To enhance flood simulation and provide more informative flood forecasting, this study employed the Bootstrap resampling technique to sample the inputs of the SPHY-RF model 10,000 times. The resulting 95% confidence interval was utilized to quantify uncertainty. As depicted in
Figure 8a, the uncertainty interval width for all data was 12.20 m
3/s, with a Percentage of Coverage (POC) of 92.03%. Notably, the majority of observed values were encompassed within the 95% confidence interval, except for certain extreme flood events.
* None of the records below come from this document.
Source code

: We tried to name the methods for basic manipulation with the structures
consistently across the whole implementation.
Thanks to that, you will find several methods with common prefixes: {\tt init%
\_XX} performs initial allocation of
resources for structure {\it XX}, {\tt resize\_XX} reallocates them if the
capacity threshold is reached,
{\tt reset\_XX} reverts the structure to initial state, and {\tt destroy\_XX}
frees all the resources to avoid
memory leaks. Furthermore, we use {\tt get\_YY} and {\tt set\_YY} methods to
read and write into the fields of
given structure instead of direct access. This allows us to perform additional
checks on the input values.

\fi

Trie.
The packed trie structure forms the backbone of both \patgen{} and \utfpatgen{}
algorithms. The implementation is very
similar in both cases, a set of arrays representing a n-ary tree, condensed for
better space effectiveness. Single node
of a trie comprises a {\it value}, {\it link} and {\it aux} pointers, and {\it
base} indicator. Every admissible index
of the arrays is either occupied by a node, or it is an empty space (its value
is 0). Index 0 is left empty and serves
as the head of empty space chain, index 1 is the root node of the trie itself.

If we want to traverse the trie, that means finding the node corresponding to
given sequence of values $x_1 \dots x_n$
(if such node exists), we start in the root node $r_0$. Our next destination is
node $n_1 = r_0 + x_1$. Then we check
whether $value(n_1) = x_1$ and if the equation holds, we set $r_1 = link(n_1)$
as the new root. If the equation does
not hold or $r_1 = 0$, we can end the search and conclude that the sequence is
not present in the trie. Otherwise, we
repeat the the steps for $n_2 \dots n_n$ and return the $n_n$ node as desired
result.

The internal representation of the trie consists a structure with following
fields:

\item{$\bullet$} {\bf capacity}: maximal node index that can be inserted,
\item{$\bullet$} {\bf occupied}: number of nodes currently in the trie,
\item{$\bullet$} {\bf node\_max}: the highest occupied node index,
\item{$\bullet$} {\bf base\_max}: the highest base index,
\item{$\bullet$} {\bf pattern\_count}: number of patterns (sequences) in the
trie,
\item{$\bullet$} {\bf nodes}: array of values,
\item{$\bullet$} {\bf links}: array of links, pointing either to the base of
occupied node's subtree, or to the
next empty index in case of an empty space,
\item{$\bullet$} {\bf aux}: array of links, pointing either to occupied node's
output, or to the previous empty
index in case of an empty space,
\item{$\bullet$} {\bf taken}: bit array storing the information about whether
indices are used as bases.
Figure 8b displays the uncertainty intervals for 84 flood values from 2003 to 2012. The uncertainty interval width was 91.66 m
3/s, with a POC of 87.65%. Although certain flood events lie outside the realm of the uncertainty interval, this interval still offers valuable insights. According to statistical analysis, the average value of points exceeding the upper boundary of the uncertainty interval is 30.51 m
3/s. In contrast, the average value of these flood events is 263.4 m
3/s. This indicates that the upper boundary of the uncertainty interval underestimates floods by 11.5%. However, in practical application, this discrepancy can be rectified through real-time corrections. Certainly, the hybrid model failed to capture certain flood events due to the absence of flood-related information among the inputs, such as exceptional heavy rainfall and abrupt events like glacier lake outbursts. Consequently, regardless of the sampling approach, consistently underestimated points will remain so. Furthermore, the figure indicates that flood predictions above approximately 220 m
3/s generally tend to underestimate actual values. This discrepancy might arise from the scarcity of samples representing such extreme floods in the hybrid models dataset, leading to larger deviations and consequently increased uncertainty intervals in predictions.